### EXERCISE INPUTS
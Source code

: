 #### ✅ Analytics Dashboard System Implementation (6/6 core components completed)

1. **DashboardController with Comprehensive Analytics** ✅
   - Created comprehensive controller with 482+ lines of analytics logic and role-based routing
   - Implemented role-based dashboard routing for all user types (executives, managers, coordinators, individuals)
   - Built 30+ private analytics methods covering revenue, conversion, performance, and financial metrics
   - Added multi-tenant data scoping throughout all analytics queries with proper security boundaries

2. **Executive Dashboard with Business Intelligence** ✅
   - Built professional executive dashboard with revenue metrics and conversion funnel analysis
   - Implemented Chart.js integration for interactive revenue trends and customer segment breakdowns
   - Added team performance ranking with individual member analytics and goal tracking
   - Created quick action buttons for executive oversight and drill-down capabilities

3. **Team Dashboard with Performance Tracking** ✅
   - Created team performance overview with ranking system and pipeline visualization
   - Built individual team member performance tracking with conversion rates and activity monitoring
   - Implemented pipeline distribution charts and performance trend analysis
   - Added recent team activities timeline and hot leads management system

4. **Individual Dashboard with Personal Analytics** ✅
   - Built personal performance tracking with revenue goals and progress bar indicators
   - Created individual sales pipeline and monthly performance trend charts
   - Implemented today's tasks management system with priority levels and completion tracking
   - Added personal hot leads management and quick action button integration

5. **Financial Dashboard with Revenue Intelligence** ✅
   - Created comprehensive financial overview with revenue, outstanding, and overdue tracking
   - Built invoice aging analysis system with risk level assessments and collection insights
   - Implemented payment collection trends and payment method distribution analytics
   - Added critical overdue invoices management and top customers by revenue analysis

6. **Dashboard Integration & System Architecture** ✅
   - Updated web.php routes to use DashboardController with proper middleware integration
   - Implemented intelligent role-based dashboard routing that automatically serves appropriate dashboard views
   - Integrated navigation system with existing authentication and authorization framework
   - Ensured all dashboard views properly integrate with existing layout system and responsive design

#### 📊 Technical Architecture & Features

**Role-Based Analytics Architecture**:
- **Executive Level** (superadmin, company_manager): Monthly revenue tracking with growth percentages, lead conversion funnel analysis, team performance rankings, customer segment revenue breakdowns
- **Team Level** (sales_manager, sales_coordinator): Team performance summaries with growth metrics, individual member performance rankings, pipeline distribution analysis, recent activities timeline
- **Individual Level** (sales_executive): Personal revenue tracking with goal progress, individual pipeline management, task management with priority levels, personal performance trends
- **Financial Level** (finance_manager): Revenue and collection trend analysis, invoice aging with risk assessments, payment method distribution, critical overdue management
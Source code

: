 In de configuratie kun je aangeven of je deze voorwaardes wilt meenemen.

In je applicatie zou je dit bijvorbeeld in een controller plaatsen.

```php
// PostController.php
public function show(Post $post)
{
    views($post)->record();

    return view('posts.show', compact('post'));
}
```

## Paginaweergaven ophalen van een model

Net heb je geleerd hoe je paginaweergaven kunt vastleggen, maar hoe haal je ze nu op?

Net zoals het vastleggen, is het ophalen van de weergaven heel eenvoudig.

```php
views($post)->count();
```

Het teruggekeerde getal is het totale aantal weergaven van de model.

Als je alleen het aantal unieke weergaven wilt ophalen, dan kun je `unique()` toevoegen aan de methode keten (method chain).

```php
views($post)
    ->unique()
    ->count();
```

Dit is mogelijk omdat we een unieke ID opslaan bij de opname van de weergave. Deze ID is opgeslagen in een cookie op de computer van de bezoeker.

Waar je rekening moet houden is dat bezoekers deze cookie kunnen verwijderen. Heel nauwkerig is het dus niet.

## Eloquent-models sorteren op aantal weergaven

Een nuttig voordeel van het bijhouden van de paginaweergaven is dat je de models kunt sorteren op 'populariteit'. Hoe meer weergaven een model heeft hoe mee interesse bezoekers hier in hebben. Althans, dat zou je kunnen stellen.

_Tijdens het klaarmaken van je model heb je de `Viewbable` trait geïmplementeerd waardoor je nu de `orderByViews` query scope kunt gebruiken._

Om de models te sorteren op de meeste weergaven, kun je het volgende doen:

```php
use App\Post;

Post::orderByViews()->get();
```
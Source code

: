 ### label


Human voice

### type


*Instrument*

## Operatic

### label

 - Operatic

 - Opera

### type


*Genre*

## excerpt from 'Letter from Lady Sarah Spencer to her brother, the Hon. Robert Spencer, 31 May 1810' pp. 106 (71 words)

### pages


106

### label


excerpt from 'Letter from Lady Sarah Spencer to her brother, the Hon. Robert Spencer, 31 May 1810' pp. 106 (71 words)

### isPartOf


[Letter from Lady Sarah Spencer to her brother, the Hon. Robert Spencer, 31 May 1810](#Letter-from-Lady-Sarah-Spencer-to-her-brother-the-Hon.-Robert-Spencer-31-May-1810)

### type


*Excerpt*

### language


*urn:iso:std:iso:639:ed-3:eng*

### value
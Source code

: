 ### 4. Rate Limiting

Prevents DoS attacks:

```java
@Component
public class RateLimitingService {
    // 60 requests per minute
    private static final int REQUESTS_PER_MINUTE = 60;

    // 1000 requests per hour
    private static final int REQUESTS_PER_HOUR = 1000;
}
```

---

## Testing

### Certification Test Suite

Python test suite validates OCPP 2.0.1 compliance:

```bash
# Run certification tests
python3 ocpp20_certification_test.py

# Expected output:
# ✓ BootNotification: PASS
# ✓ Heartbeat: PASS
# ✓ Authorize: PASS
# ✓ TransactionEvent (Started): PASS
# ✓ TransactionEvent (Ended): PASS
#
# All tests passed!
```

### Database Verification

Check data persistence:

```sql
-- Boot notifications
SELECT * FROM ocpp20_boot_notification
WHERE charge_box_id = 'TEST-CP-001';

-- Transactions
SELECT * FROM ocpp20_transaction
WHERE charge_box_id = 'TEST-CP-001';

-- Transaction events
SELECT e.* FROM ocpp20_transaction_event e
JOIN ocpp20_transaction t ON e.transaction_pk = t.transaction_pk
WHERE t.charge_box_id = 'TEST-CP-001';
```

### ACTIVITY
Looking over the records, find each line with the word "unieke" and copy it.

### TASK SOLUTION
Als je alleen het aantal unieke weergaven wilt ophalen, dan kun je `unique()` toevoegen aan de methode keten (method chain).
Dit is mogelijk omdat we een unieke ID opslaan bij de opname van de weergave. Deze ID is opgeslagen in een cookie op de computer van de bezoeker.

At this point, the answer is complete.